The present invention provides a reliable and simplified linkage. Further, the trigger portion is also simple and yet quite reliable.
The present invention can be best understood from the following specification and drawings, the following of which is a brief description.
BRIEF DESCRIPTION OF THE DRAWINGS
FIG. 1 shows a stapler in a relaxed position.
FIG. 2 shows a point during the initial movement of the stapler towards a firing position.
FIG. 3 shows a point subsequent to the FIG. 2 point.
FIG. 4 shows yet another subsequent point.
FIG. 5A shows yet another subsequent point.
FIG. 5B shows the position of the linkages and roller at the beginning of movement.
FIG. 5C shows a point subsequent to the FIG. 5A point, and in particular the firing point.
FIG. 5D shows the structure and movement of the trigger portion as it moves toward the firing point.
FIG. 5E shows the structure and movement of the trigger portion as it is returned to its original rest position.
FIG. 6A shows a first view of a return spring.

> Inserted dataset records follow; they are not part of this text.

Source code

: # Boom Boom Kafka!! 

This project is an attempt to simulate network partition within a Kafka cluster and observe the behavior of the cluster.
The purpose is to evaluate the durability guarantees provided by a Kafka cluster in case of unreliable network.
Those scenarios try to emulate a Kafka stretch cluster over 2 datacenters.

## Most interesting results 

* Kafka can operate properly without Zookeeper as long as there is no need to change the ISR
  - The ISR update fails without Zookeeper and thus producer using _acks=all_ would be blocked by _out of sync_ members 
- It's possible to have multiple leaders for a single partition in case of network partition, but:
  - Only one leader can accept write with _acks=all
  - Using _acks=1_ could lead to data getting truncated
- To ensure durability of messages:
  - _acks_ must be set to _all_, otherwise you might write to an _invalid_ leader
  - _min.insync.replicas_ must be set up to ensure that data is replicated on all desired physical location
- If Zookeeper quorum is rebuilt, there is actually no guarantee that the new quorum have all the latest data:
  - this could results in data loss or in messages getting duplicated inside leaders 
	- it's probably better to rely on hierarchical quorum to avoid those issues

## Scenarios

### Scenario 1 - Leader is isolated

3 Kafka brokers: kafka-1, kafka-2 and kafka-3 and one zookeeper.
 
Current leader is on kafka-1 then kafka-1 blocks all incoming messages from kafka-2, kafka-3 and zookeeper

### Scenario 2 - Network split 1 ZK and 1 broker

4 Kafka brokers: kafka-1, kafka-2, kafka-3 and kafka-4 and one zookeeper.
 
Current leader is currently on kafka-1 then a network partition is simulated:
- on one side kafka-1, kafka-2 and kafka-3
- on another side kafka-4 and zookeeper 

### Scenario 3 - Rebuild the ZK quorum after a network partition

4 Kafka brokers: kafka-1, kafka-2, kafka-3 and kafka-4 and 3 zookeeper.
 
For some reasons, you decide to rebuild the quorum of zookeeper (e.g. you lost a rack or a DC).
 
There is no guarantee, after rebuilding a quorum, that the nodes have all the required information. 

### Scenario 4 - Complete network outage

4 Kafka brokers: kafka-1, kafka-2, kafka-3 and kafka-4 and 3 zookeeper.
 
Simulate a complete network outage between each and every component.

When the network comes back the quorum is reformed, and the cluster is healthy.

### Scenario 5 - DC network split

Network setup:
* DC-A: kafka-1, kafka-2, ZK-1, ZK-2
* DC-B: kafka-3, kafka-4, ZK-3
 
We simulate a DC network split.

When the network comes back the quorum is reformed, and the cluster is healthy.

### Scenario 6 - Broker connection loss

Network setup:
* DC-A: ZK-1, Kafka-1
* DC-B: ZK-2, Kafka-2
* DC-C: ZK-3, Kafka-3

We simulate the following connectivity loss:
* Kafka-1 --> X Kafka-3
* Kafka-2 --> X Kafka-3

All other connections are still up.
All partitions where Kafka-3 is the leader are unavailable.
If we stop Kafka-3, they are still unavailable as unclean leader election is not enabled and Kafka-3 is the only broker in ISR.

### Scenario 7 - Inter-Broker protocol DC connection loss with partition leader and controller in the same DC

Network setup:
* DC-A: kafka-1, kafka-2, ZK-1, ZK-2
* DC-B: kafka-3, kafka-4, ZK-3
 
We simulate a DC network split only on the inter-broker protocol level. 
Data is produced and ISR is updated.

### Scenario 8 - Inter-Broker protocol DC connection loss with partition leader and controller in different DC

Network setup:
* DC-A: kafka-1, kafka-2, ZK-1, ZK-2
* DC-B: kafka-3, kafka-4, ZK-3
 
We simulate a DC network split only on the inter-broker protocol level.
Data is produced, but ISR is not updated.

FIG. 6B shows a second view of the return spring.
FIG. 7 shows an alternate embodiment.
DETAILED DESCRIPTION OF THE PREFERRED EMBODIMENT
FIG. 1 shows a forward acting stapler 20. As shown, handle lever 22 is pivotally attached at pivot point 24 within a stapler housing 25. A pin creates a pivot point 26 pivotally connects a first link 28 to the handle lever 22. A roller 30 moves with the link 28, and is received in a slot 32 in a trigger lever 31. A holding link 34 also moves with the roller 30 and is pivotally attached at pivot point 36 to the stapler housing 25. Notably, the pivot point 36 and the pivot point 26 are on opposed sides of the handle lever 22, and on opposed sides of the pivot point 24. Also, notably, in this figure, the roller 30 is spaced toward the left hand side of the forward acting stapler 20 from pivot points 26, 24 or 36. The trigger lever 31 is pivotally connected at 40 to the housing by a structure having a surface 41 in contact with an upper surface of an elongate power spring 17. A trigger portion 46 of the trigger lever 31 extends forwardly of the nominal end 44 of the trigger lever 31. The trigger portion is mounted on the trigger lever with a pin/spring arrangement that will be described below.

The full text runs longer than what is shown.